On the other hand, the TCC is entitled to control these decrees if they are approved by Turkish Grand National Assembly and become law. Only five laws approving the emergency decrees were published in the Official Gazette in 2016. Most of the remaining approval laws were published in the Official Gazette on 8 March 2018. By its inaction or omission, whether intentional or not, the Parliament merely delayed the constitutional review of the measures taken by emergency decrees. Since Turkish law does not impose any procedural time limit on constitutional judges to examine and decide on actions for annulment, the Court remained silent for a long time. One year after the end of the state of emergency, in July 2019, the TCC examined five of the submitted laws and annulled some of their dispositions.
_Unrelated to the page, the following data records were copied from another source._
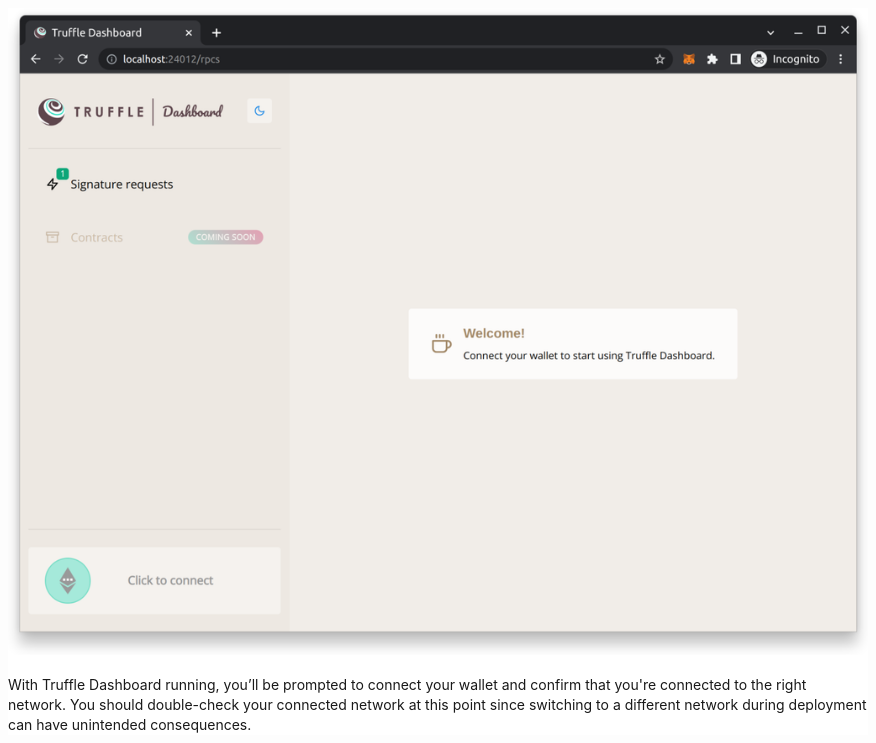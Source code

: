 ![Image of Truffle dashboard welcome page](./dashboard-welcome.png)

With Truffle Dashboard running, you’ll be prompted to connect your wallet and confirm that you're connected to the right network. You should double-check your connected network at this point since switching to a different network during deployment can have unintended consequences.
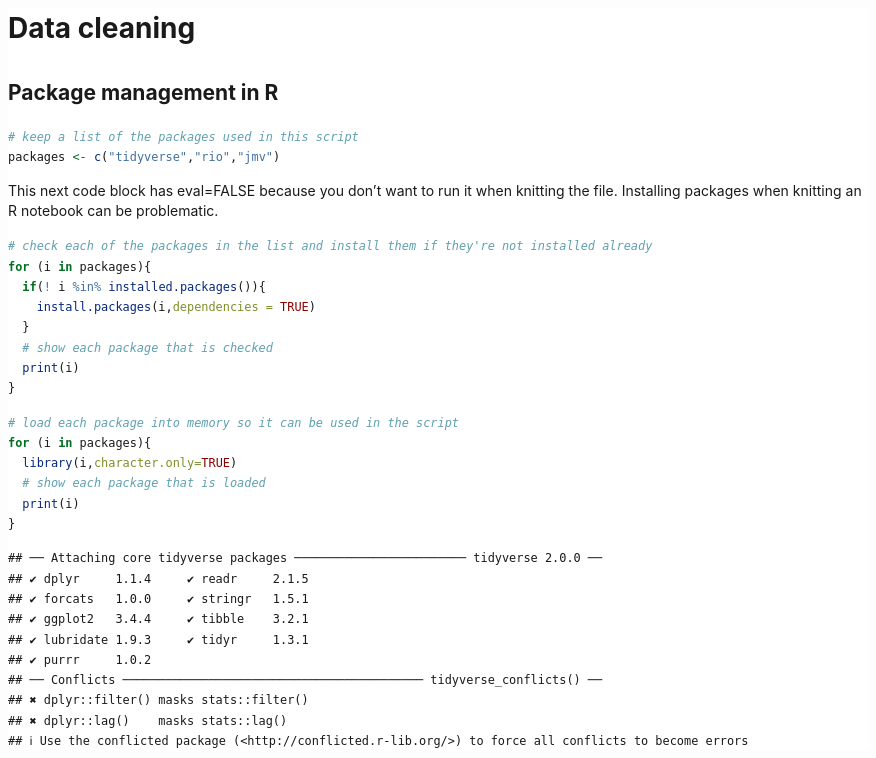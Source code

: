 # Data cleaning

## Package management in R

``` r
# keep a list of the packages used in this script
packages <- c("tidyverse","rio","jmv")
```

This next code block has eval=FALSE because you don’t want to run it
when knitting the file. Installing packages when knitting an R notebook
can be problematic.

``` r
# check each of the packages in the list and install them if they're not installed already
for (i in packages){
  if(! i %in% installed.packages()){
    install.packages(i,dependencies = TRUE)
  }
  # show each package that is checked
  print(i)
}
```

``` r
# load each package into memory so it can be used in the script
for (i in packages){
  library(i,character.only=TRUE)
  # show each package that is loaded
  print(i)
}
```

    ## ── Attaching core tidyverse packages ──────────────────────── tidyverse 2.0.0 ──
    ## ✔ dplyr     1.1.4     ✔ readr     2.1.5
    ## ✔ forcats   1.0.0     ✔ stringr   1.5.1
    ## ✔ ggplot2   3.4.4     ✔ tibble    3.2.1
    ## ✔ lubridate 1.9.3     ✔ tidyr     1.3.1
    ## ✔ purrr     1.0.2     
    ## ── Conflicts ────────────────────────────────────────── tidyverse_conflicts() ──
    ## ✖ dplyr::filter() masks stats::filter()
    ## ✖ dplyr::lag()    masks stats::lag()
    ## ℹ Use the conflicted package (<http://conflicted.r-lib.org/>) to force all conflicts to become errors

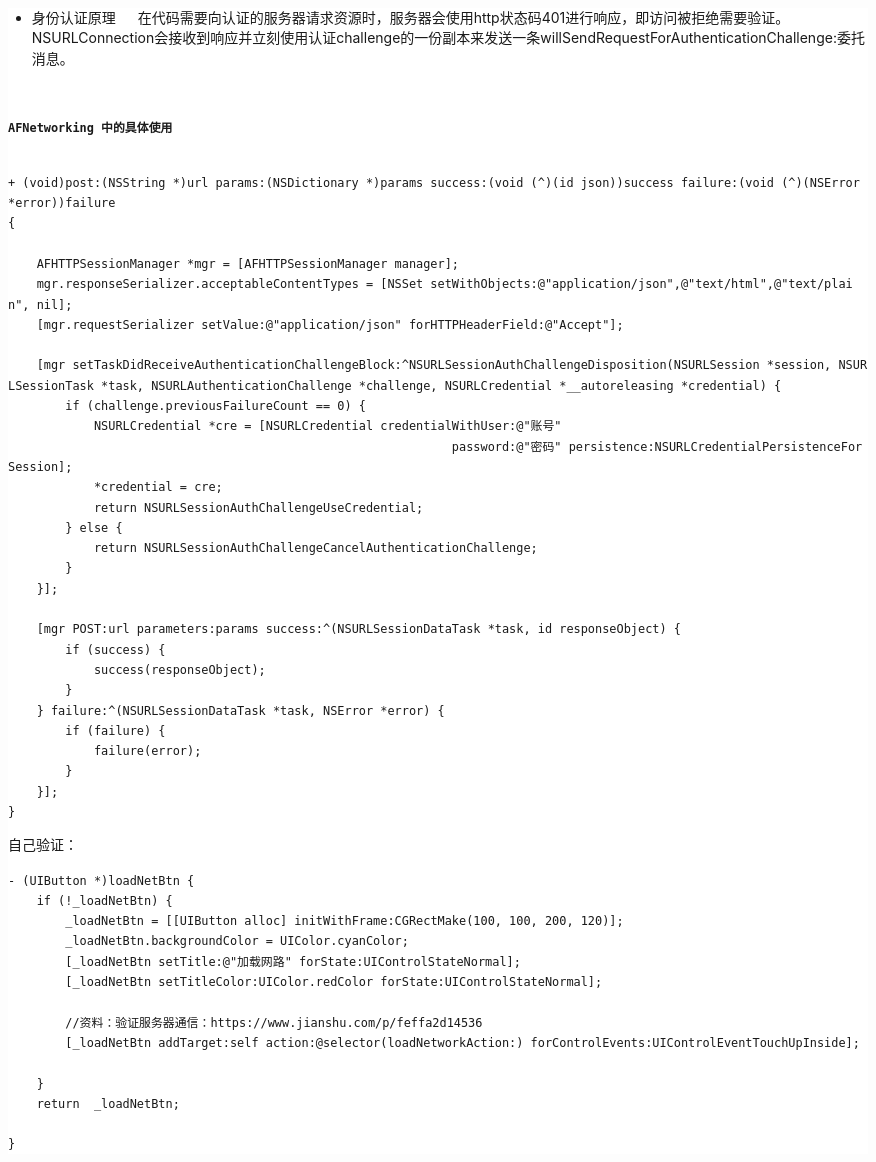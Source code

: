 
-  身份认证原理
&emsp;  在代码需要向认证的服务器请求资源时，服务器会使用http状态码401进行响应，即访问被拒绝需要验证。NSURLConnection会接收到响应并立刻使用认证challenge的一份副本来发送一条willSendRequestForAuthenticationChallenge:委托消息。


<br/>

**`AFNetworking 中的具体使用`**

```

+ (void)post:(NSString *)url params:(NSDictionary *)params success:(void (^)(id json))success failure:(void (^)(NSError *error))failure
{
    
    AFHTTPSessionManager *mgr = [AFHTTPSessionManager manager];
    mgr.responseSerializer.acceptableContentTypes = [NSSet setWithObjects:@"application/json",@"text/html",@"text/plain", nil];
    [mgr.requestSerializer setValue:@"application/json" forHTTPHeaderField:@"Accept"];
    
    [mgr setTaskDidReceiveAuthenticationChallengeBlock:^NSURLSessionAuthChallengeDisposition(NSURLSession *session, NSURLSessionTask *task, NSURLAuthenticationChallenge *challenge, NSURLCredential *__autoreleasing *credential) {
        if (challenge.previousFailureCount == 0) {
            NSURLCredential *cre = [NSURLCredential credentialWithUser:@"账号"
                                                              password:@"密码" persistence:NSURLCredentialPersistenceForSession];
            *credential = cre;
            return NSURLSessionAuthChallengeUseCredential;
        } else {
            return NSURLSessionAuthChallengeCancelAuthenticationChallenge;
        }
    }];
    
    [mgr POST:url parameters:params success:^(NSURLSessionDataTask *task, id responseObject) {
        if (success) {
            success(responseObject);
        }
    } failure:^(NSURLSessionDataTask *task, NSError *error) {
        if (failure) {
            failure(error);
        }
    }];
}

```

自己验证：

```
- (UIButton *)loadNetBtn {
    if (!_loadNetBtn) {
        _loadNetBtn = [[UIButton alloc] initWithFrame:CGRectMake(100, 100, 200, 120)];
        _loadNetBtn.backgroundColor = UIColor.cyanColor;
        [_loadNetBtn setTitle:@"加载网路" forState:UIControlStateNormal];
        [_loadNetBtn setTitleColor:UIColor.redColor forState:UIControlStateNormal];
        
        //资料：验证服务器通信：https://www.jianshu.com/p/feffa2d14536
        [_loadNetBtn addTarget:self action:@selector(loadNetworkAction:) forControlEvents:UIControlEventTouchUpInside];
        
    }
    return  _loadNetBtn;

}

```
However, two months later, none of these judgments were published in the Official Gazette.
The second part focuses on the judgments of the Constitutional Court on individual applications. According to the Constitution, “everyone may apply to the Constitutional Court on the grounds that one of the fundamental rights and freedoms within the scope of the ECHR which are guaranteed by the Constitution has been violated by public authorities. In order to make an application, ordinary legal remedies must be exhausted.” As an ordinary remedy, a new ad hoc administrative commission was created by emergency decree no. 685 of 2 January 2017. Although this Commission issued its first decision on 22 December 2017, the TCC, as early as July 2017, rejected all applications lodged directly before it on the ground that the applicants had not exhausted ordinary remedies. Thus, according to statistics, 86 percent of the individual applications lodged during the state of emergency were examined by the TCC. Lastly, judgments of the TCC in individual applications are analyzed in comparison with the case law of the ECtHR as to their timing and content.
In both legal remedies, the main problem of the Constitutional Court was delaying the examination of the applications. Therefore, the question of the effectiveness of the Court during emergency period has become controversial.